■ **Supplied material**

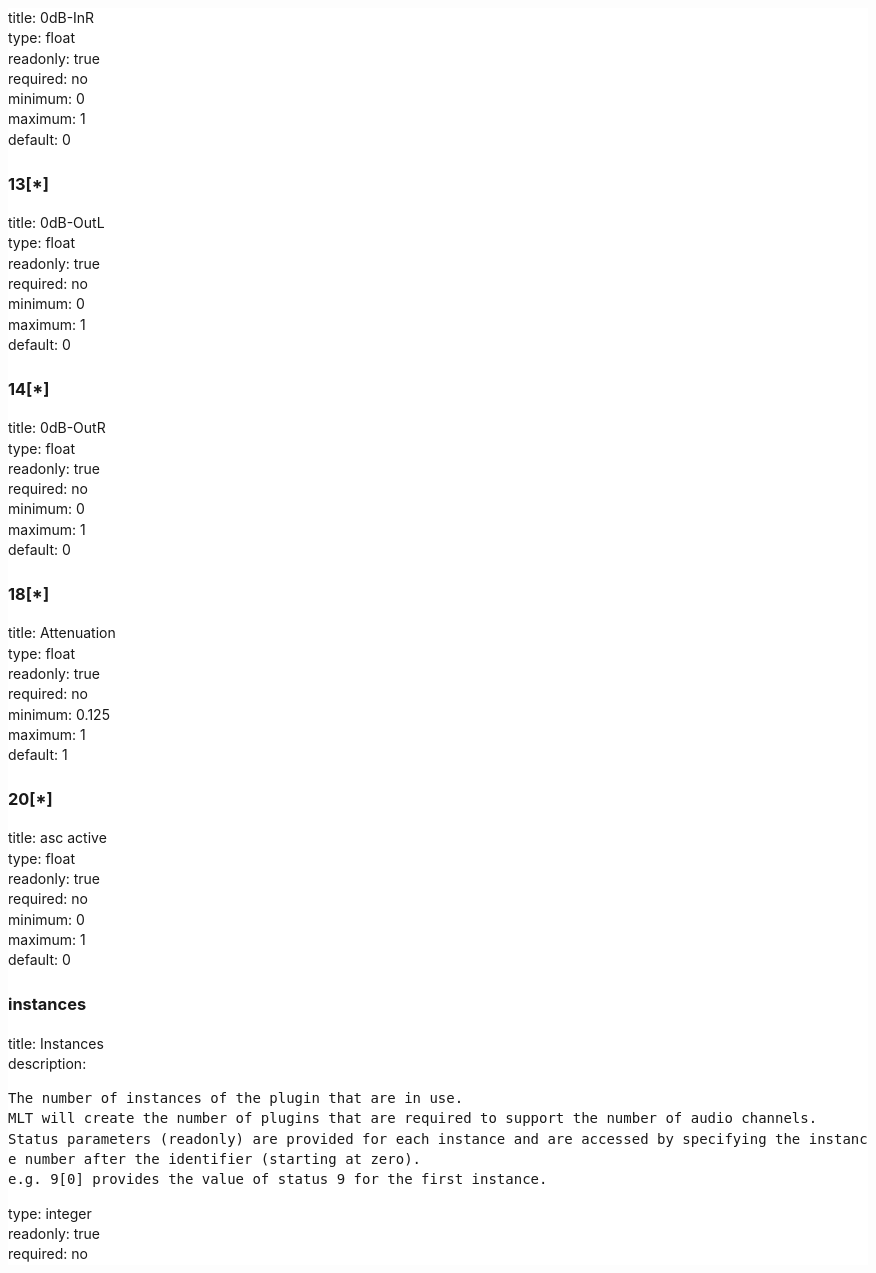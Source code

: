 title: 0dB-InR    
type: float  
readonly: true  
required: no  
minimum: 0  
maximum: 1  
default: 0  

### 13[*]

title: 0dB-OutL    
type: float  
readonly: true  
required: no  
minimum: 0  
maximum: 1  
default: 0  

### 14[*]

title: 0dB-OutR    
type: float  
readonly: true  
required: no  
minimum: 0  
maximum: 1  
default: 0  

### 18[*]

title: Attenuation    
type: float  
readonly: true  
required: no  
minimum: 0.125  
maximum: 1  
default: 1  

### 20[*]

title: asc active    
type: float  
readonly: true  
required: no  
minimum: 0  
maximum: 1  
default: 0  

### instances

title: Instances    
description:
<pre>
The number of instances of the plugin that are in use.
MLT will create the number of plugins that are required to support the number of audio channels.
Status parameters (readonly) are provided for each instance and are accessed by specifying the instance number after the identifier (starting at zero).
e.g. 9[0] provides the value of status 9 for the first instance.
</pre>
type: integer  
readonly: true  
required: no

■ **What is needed**
Repeat the material above in full and exactly, apart from the pictures.

■ **Response to the exercise**
Source code

: title: 0dB-InR    
type: float  
readonly: true  
required: no  
minimum: 0  
maximum: 1  
default: 0  

### 13[*]

title: 0dB-OutL    
type: float  
readonly: true  
required: no  
minimum: 0  
maximum: 1  
default: 0  

### 14[*]

title: 0dB-OutR    
type: float  
readonly: true  
required: no  
minimum: 0  
maximum: 1  
default: 0  

### 18[*]

title: Attenuation    
type: float  
readonly: true  
required: no  
minimum: 0.125  
maximum: 1  
default: 1  

### 20[*]

title: asc active    
type: float  
readonly: true  
required: no  
minimum: 0  
maximum: 1  
default: 0  

### instances

title: Instances    
description:
<pre>
The number of instances of the plugin that are in use.
MLT will create the number of plugins that are required to support the number of audio channels.
Status parameters (readonly) are provided for each instance and are accessed by specifying the instance number after the identifier (starting at zero).
e.g. 9[0] provides the value of status 9 for the first instance.
</pre>
type: integer  
readonly: true  
required: no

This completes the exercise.